Leverage: the second factor which gives rise to the boom bust cycles in real estate is credit – both to the real estate developers (supply side) and the buyers (demand side). The real estate bubble in the US economy in 2008 took leverage to an altogether new level. Artificial demand was stimulated through all kinds of dodgy loan practices which required the buyer to put little equity in their purchase, in the process creating an army of speculators. These loans were churned through securitization (CDO, ABS, CMBS, RMBS etc.). The lose loan practices created more demand and securitization created ever more supply for these loans. I will not go into the details here since we all know how that ended.
Understanding real estate cycles
The real estate cycle comprises of four stages and in general looks like this:
Let me spend some time on this figure since it requires a little explaining. In the above diagram, x-axis represents the long term occupancy average and the y-axis represents supply-demand mismatch. What is important to understand is that the above curve does not necessarily represent the house prices, which can continue to rise even during the hypersupply phase.
First, let us try to understand the four quadrants or phases of the real estate cycle.
Phase 1 starts when the demand for real estate is at its lowest point and gradually starts improving as the demand starts picking up. Since very little construction takes place during this phase the vacancy declines and prices start increasing gradually.
During phase 2, fresh construction starts at an increasing pace led by the increase in demand. However, demand outstrips supply and hence vacancy continues to rise along with the house prices. The continues increase in house prices leads to more demand which in turn leads to ever more supply.
Phase 3 starts when there is a slowdown in demand due to some external shock to the economy. However, the supply cannot be cutoff immediately as there is a lot of construction which is already in progress. At some point in phase 3, the prices will plateau due to the mismatch between supply and demand.

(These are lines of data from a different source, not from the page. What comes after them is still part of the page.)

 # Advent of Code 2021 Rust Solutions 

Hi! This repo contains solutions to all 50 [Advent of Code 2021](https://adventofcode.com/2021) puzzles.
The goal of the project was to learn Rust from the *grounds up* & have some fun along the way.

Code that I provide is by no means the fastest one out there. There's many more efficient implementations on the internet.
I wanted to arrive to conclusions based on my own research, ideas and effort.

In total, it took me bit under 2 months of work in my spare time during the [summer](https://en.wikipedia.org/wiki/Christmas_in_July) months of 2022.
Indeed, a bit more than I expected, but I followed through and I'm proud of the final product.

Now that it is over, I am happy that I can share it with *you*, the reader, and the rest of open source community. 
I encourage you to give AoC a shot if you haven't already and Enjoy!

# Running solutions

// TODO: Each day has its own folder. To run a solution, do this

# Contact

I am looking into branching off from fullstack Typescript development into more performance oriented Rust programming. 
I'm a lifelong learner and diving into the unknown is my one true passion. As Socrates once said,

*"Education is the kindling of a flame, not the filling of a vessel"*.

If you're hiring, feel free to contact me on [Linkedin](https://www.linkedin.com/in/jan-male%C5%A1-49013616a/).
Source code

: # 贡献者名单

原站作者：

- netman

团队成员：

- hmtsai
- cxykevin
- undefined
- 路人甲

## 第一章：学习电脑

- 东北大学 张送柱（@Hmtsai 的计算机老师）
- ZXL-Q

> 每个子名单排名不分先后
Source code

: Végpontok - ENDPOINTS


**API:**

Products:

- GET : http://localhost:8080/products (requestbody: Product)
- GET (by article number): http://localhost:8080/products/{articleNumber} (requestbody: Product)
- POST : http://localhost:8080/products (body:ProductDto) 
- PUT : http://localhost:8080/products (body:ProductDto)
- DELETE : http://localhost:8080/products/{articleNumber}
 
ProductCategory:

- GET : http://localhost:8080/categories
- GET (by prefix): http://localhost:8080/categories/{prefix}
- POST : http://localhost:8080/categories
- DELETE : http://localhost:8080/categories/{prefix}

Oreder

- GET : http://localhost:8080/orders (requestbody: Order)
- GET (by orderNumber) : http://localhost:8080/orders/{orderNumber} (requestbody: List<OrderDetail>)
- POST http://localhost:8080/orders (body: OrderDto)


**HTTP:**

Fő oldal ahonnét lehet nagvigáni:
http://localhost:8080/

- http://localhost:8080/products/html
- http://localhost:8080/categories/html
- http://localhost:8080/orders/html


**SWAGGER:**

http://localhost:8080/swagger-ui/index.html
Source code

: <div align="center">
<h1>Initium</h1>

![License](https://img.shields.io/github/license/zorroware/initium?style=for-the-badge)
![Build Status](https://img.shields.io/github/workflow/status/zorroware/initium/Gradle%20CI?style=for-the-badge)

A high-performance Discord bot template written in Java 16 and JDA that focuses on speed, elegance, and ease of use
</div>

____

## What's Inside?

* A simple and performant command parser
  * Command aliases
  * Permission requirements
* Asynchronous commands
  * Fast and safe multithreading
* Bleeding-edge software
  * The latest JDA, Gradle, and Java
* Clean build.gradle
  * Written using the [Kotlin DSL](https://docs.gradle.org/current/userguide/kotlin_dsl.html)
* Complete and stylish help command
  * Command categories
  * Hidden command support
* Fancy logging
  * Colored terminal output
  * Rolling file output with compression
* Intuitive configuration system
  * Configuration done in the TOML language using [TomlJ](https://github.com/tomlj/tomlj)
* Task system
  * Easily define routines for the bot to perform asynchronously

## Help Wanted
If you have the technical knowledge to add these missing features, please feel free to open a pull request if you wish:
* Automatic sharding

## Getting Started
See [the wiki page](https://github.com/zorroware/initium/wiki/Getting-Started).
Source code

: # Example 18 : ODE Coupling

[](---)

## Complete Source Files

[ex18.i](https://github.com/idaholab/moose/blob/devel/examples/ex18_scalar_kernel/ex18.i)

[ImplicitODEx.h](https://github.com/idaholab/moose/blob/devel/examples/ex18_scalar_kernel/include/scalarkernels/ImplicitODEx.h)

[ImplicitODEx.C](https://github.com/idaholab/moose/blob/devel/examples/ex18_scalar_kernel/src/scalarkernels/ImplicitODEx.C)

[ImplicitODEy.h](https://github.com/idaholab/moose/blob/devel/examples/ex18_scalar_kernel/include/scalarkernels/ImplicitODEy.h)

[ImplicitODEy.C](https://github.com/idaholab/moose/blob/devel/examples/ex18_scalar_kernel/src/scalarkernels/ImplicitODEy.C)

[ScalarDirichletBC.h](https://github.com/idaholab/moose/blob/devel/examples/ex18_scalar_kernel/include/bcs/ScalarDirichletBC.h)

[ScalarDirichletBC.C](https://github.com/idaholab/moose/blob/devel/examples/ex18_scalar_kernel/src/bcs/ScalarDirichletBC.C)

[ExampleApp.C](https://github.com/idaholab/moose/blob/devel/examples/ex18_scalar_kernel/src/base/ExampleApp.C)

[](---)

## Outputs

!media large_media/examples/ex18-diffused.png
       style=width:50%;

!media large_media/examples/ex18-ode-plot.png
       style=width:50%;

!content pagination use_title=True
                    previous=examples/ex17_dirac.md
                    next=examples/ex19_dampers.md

During phase 4, the demand continues to decline as more construction is completed and the vacancy continue to pile up. During the last stage of phase 4, there is doom and gloom all around as the price decline leads to less demand which further leads to lower prices.
Of course the real estate cycle in real life is never as smooth and pleasing to the eye as the curve above. In reality, it is much more messy as there are multiple cycles within each of these four quadrants but broadly it follows the four phases as described above. In terms of the duration of the entire cycle, there has been much that has been researched and written. Research has shown that the total time period of the real estate cycle is 18 years i.e. the peak of the any two consecutive real estate cycles are separated by 18 years, across geographies both in the US and Europe. The table below shows the real estate cycles in the US. With the exception of world war 2, the peak of most real estate cycles are 18 years apart.
The case of real estate sector in India
With this background, let us examine the real estate cycles in India. India has seen one complete real estate cycle since the liberalization of the economy in 1991 and we are currently in the midst of the second real estate cycle. Below I present two different figures to demonstrate the first real estate cycle.
Figure 3 shows the trend of the property prices starting from 1991 to 2012. Figure 4 shows the decrease in prices in major cities during 1995-97 correction in real estate.
As we can see very clearly from the above two figures, house prices peaked in 1995 during the first real estate cycle which started in 1991. Starting with 1995, the prices continued to decline till 2002/03.
In continuation of Figure 3, I present the data on house prices from 2007-2015 below.
Source: Data from RBI and National Housing Board (NHB)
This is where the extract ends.